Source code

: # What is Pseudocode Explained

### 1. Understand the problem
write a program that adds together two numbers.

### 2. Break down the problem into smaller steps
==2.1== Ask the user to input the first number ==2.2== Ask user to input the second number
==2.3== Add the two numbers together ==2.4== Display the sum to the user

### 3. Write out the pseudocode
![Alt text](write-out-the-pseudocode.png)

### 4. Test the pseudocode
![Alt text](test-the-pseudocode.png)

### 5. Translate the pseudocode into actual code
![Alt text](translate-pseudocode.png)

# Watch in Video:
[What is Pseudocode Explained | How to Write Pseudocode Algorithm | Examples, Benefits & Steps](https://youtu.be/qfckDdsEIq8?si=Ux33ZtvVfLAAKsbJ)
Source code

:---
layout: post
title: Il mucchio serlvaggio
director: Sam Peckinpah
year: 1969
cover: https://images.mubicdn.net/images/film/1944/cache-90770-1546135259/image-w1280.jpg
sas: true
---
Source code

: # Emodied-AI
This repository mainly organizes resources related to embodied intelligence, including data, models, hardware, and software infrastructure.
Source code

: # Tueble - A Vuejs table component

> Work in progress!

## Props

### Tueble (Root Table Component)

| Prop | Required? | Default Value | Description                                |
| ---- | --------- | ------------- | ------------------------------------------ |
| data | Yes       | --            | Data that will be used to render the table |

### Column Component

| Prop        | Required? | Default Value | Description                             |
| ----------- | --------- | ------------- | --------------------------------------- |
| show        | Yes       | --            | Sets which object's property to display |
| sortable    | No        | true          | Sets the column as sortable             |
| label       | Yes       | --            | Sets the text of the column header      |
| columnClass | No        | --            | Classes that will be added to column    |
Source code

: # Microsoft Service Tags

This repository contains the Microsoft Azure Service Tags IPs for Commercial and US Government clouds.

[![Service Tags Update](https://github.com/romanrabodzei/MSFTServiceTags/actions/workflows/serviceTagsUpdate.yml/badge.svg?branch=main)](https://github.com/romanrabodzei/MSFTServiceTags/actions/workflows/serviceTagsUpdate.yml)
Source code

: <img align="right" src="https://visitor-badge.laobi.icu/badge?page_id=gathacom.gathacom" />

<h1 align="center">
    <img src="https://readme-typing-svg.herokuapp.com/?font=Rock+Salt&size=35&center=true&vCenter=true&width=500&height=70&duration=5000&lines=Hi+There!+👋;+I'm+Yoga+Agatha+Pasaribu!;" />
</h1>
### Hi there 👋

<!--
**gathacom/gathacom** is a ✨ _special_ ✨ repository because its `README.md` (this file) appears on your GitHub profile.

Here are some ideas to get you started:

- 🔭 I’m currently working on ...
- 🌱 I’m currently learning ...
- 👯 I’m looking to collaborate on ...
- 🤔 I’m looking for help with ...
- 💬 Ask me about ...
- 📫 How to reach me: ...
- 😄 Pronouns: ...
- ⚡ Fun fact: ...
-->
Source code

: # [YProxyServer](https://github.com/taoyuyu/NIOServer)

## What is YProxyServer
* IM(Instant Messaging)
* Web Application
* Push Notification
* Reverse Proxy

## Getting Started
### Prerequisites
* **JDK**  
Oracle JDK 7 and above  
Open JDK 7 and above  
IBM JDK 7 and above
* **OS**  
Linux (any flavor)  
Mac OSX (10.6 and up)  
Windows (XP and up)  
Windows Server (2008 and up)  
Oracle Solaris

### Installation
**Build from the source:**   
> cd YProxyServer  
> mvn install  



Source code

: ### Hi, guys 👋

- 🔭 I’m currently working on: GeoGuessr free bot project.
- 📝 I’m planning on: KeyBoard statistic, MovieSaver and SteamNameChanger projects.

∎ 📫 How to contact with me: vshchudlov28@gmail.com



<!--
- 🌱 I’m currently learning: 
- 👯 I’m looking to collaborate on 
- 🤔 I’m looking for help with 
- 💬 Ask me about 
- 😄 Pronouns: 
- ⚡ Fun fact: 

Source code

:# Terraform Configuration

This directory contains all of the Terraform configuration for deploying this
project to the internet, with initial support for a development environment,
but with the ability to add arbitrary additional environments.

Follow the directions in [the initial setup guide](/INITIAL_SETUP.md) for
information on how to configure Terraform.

▸ **Work instruction**:
Return exactly the lines from the one containing "IBM JDK 7 and above" through the last line of the records above, both included, and nothing else.

▸ **Solution to the problem**:
IBM JDK 7 and above
* **OS**  
Linux (any flavor)  
Mac OSX (10.6 and up)  
Windows (XP and up)  
Windows Server (2008 and up)  
Oracle Solaris

### Installation
**Build from the source:**   
> cd YProxyServer  
> mvn install  



Source code

: ### Hi, guys 👋

- 🔭 I’m currently working on: GeoGuessr free bot project.
- 📝 I’m planning on: KeyBoard statistic, MovieSaver and SteamNameChanger projects.

∎ 📫 How to contact with me: vshchudlov28@gmail.com



<!--
- 🌱 I’m currently learning: 
- 👯 I’m looking to collaborate on 
- 🤔 I’m looking for help with 
- 💬 Ask me about 
- 😄 Pronouns: 
- ⚡ Fun fact: 

Source code

:# Terraform Configuration

This directory contains all of the Terraform configuration for deploying this
project to the internet, with initial support for a development environment,
but with the ability to add arbitrary additional environments.

Follow the directions in [the initial setup guide](/INITIAL_SETUP.md) for
information on how to configure Terraform.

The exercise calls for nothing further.